The Venetian Betrayal
- First edition cover
- Author: Steve Berry
- Language: English
- Series: Cotton Malone
- Release number: 2
- Genre: Thriller, Spy fiction
- Publisher: Ballantine Books
- Publication date: December 11, 2007
- Publication place: United States
- Media type: Print (Hardcover), Audio, eBook
- Pages: 473 (Hardcover)
- ISBN: 978-0-345-48577-9
- Preceded by: The Alexandria Link
- Followed by: The Charlemagne Pursuit

= The Venetian Betrayal =

2007 thriller novel by Steve Berry

The Venetian Betrayal is a thriller novel by Steve Berry, first published in December 2007. It was Berry's third book in Cotton Malone series, featuring former U.S. Justice Department operative Cotton Malone. It was preceded by The Alexandria Link, and was followed by The Charlemagne Pursuit.

Random House Audio released an audiobook simultaneously with the hardcover copy, narrated by Scott Brick.

==Plot==
In 323 BC Babylon, Alexander the Great executes his physician for failing to save his lover Hephaestion using a mysterious draught, and reveals that he has a fever that could well kill him without it.

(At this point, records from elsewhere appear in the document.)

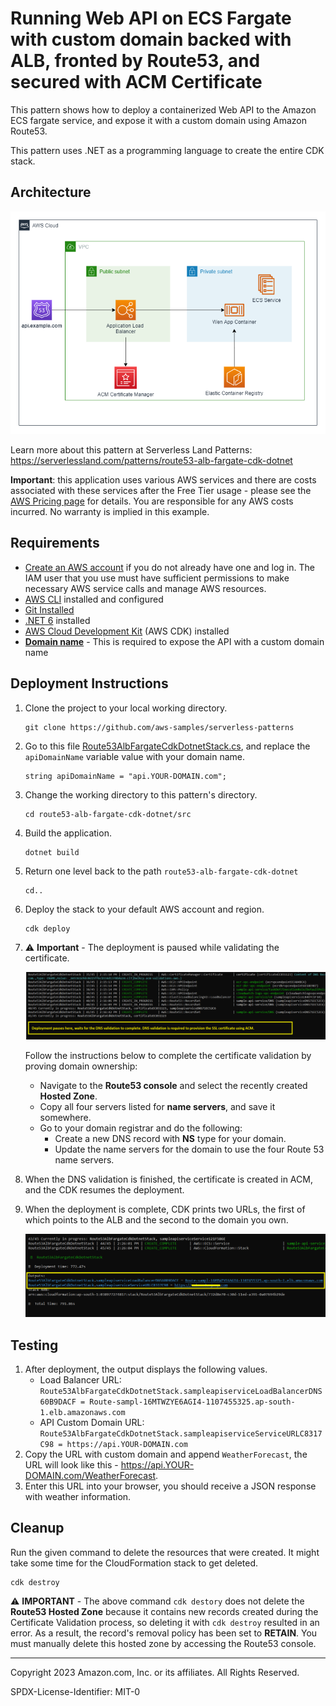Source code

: ﻿# Running Web API on ECS Fargate with custom domain backed with ALB, fronted by Route53, and secured with ACM Certificate

This pattern shows how to deploy a containerized Web API to the Amazon ECS fargate service, and expose it with a custom domain using Amazon Route53.

This pattern uses .NET as a programming language to create the entire CDK stack.

## Architecture 
![architecture diagram](images/architecture.png)

Learn more about this pattern at Serverless Land Patterns: https://serverlessland.com/patterns/route53-alb-fargate-cdk-dotnet

**Important**: this application uses various AWS services and there are costs associated with these services after the Free Tier usage - please see the [AWS Pricing page](https://aws.amazon.com/pricing/) for details. You are responsible for any AWS costs incurred. No warranty is implied in this example.

## Requirements

* [Create an AWS account](https://portal.aws.amazon.com/gp/aws/developer/registration/index.html) if you do not already have one and log in. The IAM user that you use must have sufficient permissions to make necessary AWS service calls and manage AWS resources.
* [AWS CLI](https://docs.aws.amazon.com/cli/latest/userguide/install-cliv2.html) installed and configured
* [Git Installed](https://git-scm.com/book/en/v2/Getting-Started-Installing-Git)
* [.NET 6](https://dotnet.microsoft.com/en-us/download/dotnet/7.0) installed
* [AWS Cloud Development Kit](https://docs.aws.amazon.com/cdk/latest/guide/cli.html) (AWS CDK) installed
* [**Domain name**](https://en.wikipedia.org/wiki/Domain_name) - This is required to expose the API with a custom domain name

## Deployment Instructions

1. Clone the project to your local working directory.
    ```
    git clone https://github.com/aws-samples/serverless-patterns
    ```
2. Go to this file [Route53AlbFargateCdkDotnetStack.cs](src/Route53AlbFargateCdkDotnet/Route53AlbFargateCdkDotnetStack.cs), and replace the `apiDomainName` variable value with your domain name.
    ```
    string apiDomainName = "api.YOUR-DOMAIN.com";
    ```
2. Change the working directory to this pattern's directory.
    ```
    cd route53-alb-fargate-cdk-dotnet/src
    ```
3. Build the application.
    ```
    dotnet build
    ```
4. Return one level back to the path `route53-alb-fargate-cdk-dotnet`
    ```
    cd..
    ```
5. Deploy the stack to your default AWS account and region.
    ```
    cdk deploy
    ```
6. ⚠️ **Important** - The deployment is paused while validating the certificate.

   ![deployment-paused-screenshot](images/screenshot-1.png)

    Follow the instructions below to complete the certificate validation by proving domain ownership:
    - Navigate to the **Route53 console** and select the recently created **Hosted Zone**.
    - Copy all four servers listed for **name servers**, and save it somewhere.
    - Go to your domain registrar and do the following:
      - Create a new DNS record with **NS** type for your domain.
      - Update the name servers for the domain to use the four Route 53 name servers.

7.  When the DNS validation is finished, the certificate is created in ACM, and the CDK resumes the deployment.
8.  When the deployment is complete, CDK prints two URLs, the first of which points to the ALB and the second to the domain you own.

    ![deployment-paused-screenshot](images/screenshot-2.png)

## Testing

1. After deployment, the output displays the following values.
   - Load Balancer URL: `Route53AlbFargateCdkDotnetStack.sampleapiserviceLoadBalancerDNS60B9DACF = Route-sampl-16MTWZYE6AGI4-1107455325.ap-south-1.elb.amazonaws.com`
   - API Custom Domain URL: `Route53AlbFargateCdkDotnetStack.sampleapiserviceServiceURLC8317C98 = https://api.YOUR-DOMAIN.com`
2. Copy the URL with custom domain and append `WeatherForecast`, the URL will look like this - https://api.YOUR-DOMAIN.com/WeatherForecast.
3. Enter this URL into your browser, you should receive a JSON response with weather information.

## Cleanup

Run the given command to delete the resources that were created. It might take some time for the CloudFormation stack to get deleted.
```
cdk destroy
```

⚠️ **IMPORTANT** - The above command `cdk destory` does not delete the **Route53 Hosted Zone** because it contains new records created during the Certificate Validation process, so deleting it with `cdk destroy` resulted in an error. As a result, the record's removal policy has been set to **RETAIN**. You must manually delete this hosted zone by accessing the Route53 console.

----
Copyright 2023 Amazon.com, Inc. or its affiliates. All Rights Reserved.

SPDX-License-Identifier: MIT-0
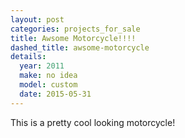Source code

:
 ```yaml
---
layout: post
categories: projects_for_sale
title: Awsome Motorcycle!!!!
dashed_title: awsome-motorcycle
details:
  year: 2011
  make: no idea
  model: custom
  date: 2015-05-31
---
```

This is a pretty cool looking motorcycle!
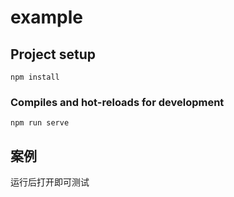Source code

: # example

## Project setup
```
npm install
```

### Compiles and hot-reloads for development
```
npm run serve
```

## 案例
运行后打开即可测试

Cotton Malone is preparing to meet with his friend Cassiopeia Vitt in Copenhagen when he finds himself in a burning museum, which Cassiopeia saves him from. She and Henrik Thorvaldsen tell Malone that everything relates to elephant medallions commemorating Alexander's India invasion, and that they're planning a way to discover who is behind the thefts of medallions across Europe, though they suspect Irina Zovastina, who is the Supreme Minister of the Central Asian Federation. Zovastina is planning to conquer all of her neighbors and do the reverse of what Alexander did, through the means of biological weapons. But she doesn't own the cure. Pharmaceutical tycoon Enrico Vincenti, head of the Venetian League, provides it to her. He sees the cure as an opportunity to vastly increase his wealth.

Henrik tells Malone that Cassiopeia's dear friend and possible lover was working for Zovastina when she believes Zovastina killed him for what he knew. Stephanie Nelle becomes involved trying to retrieve a medallion for Cassiopeia, but President Danny Daniels and Deputy National Security Adviser Edwin Davis ask her to go after Vincenti. Everyone heads to Venice, where Cassiopeia tries to kill two members of Zovastina's guard, including Viktor Tomas, whose loyalties seem unclear. Zovastina is trying to solve a riddle from Ptolemy to find Alexander's grave and believes the body in St. Mark's Basilica holds the key, negotiating with Monsignor Colin Michener to see it. After a standoff in the basilica, Zovastina takes Cassiopeia captive to guarantee herself safe passage back to Samarkand (her capital), and Michener reveals to Malone and company that he has been acting as a spy for the pope, and Viktor Tomas is an American spy.

Vincenti reveals to his chief scientist that the cure for Zovastina's viruses is the cure for AIDS, and kidnaps her lesbian lover, who is dying of AIDS, to be his weapon against her. In Samarkand, Zovastina prepares to execute Cassiopeia, but Malone and Viktor save her, even while Stephanie and Henrik find Cassiopeia's friend, Ely Lund, who is not dead after all. Everyone ends up at Vincenti's Asian estate, where a mountain contains the draught/cure and the entrance to Alexander's tomb. Zovastina kills Vincenti, and thought Viktor is shown to have told her about his spying for America, he gives Cassiopeia the control to blow up Zovastina's helicopter, which she does. A month later, Cassiopeia shows up in Copenhagen to visit Malone, which signals the start of a deeper relationship.